While inspecting the hex values someone said “look, down there it continues with ‘BM’ – is there a bitmap?” Indeed, the abovementioned strings are followed by several null bytes and then we can see the byte sequence 0x42 0x4d or BM in ASCII. Having written a parser for Windows Bitmap files a couple of years ago and, more recently, Python code to write such files byte by byte, I also immediately recognized this as the format indicator for Windows Bitmap files. So let’s inspect this closer!
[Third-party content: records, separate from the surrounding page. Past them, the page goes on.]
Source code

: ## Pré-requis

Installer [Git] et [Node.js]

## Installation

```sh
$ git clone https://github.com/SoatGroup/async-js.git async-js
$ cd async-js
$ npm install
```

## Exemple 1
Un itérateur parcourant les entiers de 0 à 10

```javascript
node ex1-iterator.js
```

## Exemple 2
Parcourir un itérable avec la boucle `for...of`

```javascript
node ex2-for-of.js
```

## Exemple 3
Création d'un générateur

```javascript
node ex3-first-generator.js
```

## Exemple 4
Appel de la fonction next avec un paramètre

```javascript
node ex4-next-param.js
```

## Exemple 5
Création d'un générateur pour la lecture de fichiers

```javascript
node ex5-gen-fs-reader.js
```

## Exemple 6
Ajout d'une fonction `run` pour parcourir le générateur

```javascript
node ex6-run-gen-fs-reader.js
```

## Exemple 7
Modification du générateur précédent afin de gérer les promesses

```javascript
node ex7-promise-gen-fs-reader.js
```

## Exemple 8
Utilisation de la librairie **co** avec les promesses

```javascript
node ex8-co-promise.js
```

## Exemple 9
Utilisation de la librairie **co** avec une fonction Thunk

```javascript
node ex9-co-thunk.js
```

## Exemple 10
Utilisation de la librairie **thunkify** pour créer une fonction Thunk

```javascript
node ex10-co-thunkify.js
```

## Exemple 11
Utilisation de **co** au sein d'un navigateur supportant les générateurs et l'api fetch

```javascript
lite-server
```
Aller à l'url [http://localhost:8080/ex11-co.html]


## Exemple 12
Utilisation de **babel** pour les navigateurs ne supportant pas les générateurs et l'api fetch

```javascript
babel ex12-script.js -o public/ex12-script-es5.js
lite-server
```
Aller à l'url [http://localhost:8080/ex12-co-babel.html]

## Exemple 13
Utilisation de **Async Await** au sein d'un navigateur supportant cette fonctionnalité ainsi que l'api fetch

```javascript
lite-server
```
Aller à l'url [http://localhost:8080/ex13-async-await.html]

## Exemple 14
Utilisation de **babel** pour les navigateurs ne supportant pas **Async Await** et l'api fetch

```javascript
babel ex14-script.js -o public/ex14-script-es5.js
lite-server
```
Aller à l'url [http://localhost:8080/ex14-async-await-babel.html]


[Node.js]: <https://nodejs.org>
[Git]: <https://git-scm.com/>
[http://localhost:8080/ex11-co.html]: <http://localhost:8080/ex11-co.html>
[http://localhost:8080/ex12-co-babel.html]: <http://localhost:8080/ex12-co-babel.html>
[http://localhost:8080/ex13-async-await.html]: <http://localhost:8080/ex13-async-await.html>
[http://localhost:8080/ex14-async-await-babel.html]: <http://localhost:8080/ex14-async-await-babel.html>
And here the power of Kaitai Struct comes in, as its collection of file format definitions contains one for bitmap files. So I just grabbed the specification file and included it in a brief specification that basically skips the data up to the relevant part:

meta:
  id: unknown3_1
  endian: le
  imports:
    - bmp
seq:
  - id: skip
    size: 16 + 316004 + 754077 + 9056940 + 2538456 + (13394 * 64)
  - id: un3_1
    size: 980862
    type: un3
types:
  un3:
    seq:
      - id: strings
        size: 24*16
      - id: isthisabitmap
        type: bmp
        size: 10000

Opening ksv with ksv dsatnord.mp unknown3_1.ksy gave no warnings or error messages but instead showed this:

The part indeed seems to contain a bitmap image.

So this could indeed be a bitmap file, 75 pixels wide and 50 pixels high. It’s size should then be 4878 bytes (field len_file) and thus I used dd to extract that part:

dd if=dsatnord.mp of=bitmap.bmp bs=1 skip=$((16 + 316004 + 754077 + 9056940 + 2538456 + (13394 * 64) + 24*16)) count=4878

Here’s the result:

Aachen

A town sign of Aachen! What a surprise.

The obvious question then was: what comes next? A quick look at ksv showed another BM sequence right after that bitmap. So there’s more! What is it? Look:

Aalen

Another one! You can now probably guess what happened: it’s not just two but more … but how many? 201! Here they are (conveniently arranged in a 17 by 12 grid):

All 201 city signs

These are all town signs of larger German towns. I first thought these might be the district towns (“Kreisstädte”) but since Germany currently has only 294 districts (“Landkreise”) this cannot be true. Due to local government reorganizations in the past decades the number should have been even higher in the 1990s. So another mystery to solve.

What I found also remarkable is the fact that 4878*201 = 980478 bytes (more than a double density DOS-formatted floppy disk could fit) were used to represent very simple town signs in an uncompressed image format. The code to create the signs at runtime should have required much less space but maybe there was no time to write the code.

(The Kaitai Struct specification now also includes the town signs.)